Working data -
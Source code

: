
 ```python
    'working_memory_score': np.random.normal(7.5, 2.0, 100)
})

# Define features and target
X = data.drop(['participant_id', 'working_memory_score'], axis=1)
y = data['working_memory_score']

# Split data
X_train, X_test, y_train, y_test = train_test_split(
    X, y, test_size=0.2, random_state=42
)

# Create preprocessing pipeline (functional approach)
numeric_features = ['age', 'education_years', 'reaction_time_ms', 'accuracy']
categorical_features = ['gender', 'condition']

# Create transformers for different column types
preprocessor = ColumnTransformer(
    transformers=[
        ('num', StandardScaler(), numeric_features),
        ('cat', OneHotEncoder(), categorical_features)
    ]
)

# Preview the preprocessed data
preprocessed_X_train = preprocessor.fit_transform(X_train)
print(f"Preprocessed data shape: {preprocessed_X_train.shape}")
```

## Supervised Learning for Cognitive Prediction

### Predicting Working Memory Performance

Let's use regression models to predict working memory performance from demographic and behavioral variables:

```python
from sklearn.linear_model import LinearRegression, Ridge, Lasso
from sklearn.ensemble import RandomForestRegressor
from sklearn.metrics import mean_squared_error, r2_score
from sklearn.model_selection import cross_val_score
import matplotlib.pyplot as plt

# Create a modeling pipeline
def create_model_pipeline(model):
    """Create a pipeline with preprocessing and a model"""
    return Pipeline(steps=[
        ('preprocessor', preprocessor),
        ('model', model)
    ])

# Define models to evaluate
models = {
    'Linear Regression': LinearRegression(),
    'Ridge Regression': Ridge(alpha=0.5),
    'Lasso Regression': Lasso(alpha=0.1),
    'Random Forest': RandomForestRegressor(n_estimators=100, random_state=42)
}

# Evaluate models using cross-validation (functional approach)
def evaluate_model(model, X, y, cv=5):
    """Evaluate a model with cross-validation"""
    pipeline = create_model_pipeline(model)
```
--
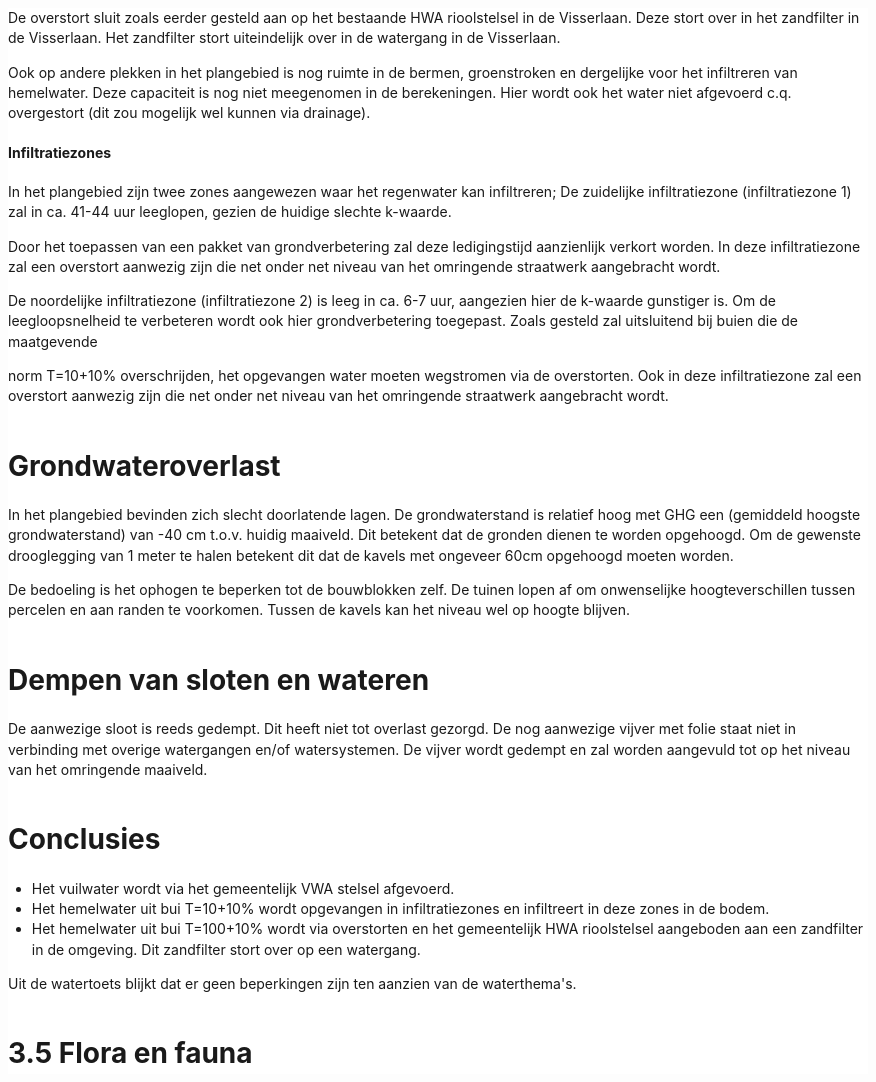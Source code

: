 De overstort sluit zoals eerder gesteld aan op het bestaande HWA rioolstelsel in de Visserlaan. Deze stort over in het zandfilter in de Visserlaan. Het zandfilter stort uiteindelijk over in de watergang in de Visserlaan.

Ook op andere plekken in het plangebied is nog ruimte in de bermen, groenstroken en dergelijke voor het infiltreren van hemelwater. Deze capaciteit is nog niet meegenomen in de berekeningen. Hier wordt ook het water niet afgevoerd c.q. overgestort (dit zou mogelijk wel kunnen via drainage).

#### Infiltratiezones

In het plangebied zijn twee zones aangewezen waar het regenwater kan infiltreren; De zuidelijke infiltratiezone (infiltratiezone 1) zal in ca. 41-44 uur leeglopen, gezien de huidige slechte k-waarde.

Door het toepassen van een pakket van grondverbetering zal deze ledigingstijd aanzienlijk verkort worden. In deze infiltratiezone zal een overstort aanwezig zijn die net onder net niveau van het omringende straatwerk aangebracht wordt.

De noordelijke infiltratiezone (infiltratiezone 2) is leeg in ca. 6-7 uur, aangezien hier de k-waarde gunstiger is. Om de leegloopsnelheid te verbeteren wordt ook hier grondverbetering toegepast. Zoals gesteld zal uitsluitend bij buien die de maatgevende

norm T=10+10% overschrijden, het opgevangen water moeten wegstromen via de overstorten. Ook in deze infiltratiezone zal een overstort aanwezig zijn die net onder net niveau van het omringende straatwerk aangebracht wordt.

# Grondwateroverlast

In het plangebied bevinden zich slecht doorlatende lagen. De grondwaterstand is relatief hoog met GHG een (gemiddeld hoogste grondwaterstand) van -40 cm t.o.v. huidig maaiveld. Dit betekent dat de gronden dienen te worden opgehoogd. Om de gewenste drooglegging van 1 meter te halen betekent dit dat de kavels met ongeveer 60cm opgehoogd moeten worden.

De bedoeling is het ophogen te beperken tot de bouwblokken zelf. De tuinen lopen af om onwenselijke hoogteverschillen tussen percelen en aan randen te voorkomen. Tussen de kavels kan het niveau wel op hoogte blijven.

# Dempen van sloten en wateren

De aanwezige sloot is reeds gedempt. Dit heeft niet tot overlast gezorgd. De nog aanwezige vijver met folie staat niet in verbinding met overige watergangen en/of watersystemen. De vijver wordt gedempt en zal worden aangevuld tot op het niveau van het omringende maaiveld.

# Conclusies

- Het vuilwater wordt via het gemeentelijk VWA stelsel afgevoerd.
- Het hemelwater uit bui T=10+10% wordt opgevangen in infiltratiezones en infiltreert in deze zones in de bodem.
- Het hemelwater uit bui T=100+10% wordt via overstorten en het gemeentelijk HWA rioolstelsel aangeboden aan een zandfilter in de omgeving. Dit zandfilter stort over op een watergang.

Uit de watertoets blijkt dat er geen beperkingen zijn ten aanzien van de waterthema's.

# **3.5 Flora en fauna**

Instructions for the task - Return each line of the records above in which the word "gesteld" occurs.

Problem solution -
: De overstort sluit zoals eerder gesteld aan op het bestaande HWA rioolstelsel in de Visserlaan. Deze stort over in het zandfilter in de Visserlaan. Het zandfilter stort uiteindelijk over in de watergang in de Visserlaan.
De noordelijke infiltratiezone (infiltratiezone 2) is leeg in ca. 6-7 uur, aangezien hier de k-waarde gunstiger is. Om de leegloopsnelheid te verbeteren wordt ook hier grondverbetering toegepast. Zoals gesteld zal uitsluitend bij buien die de maatgevende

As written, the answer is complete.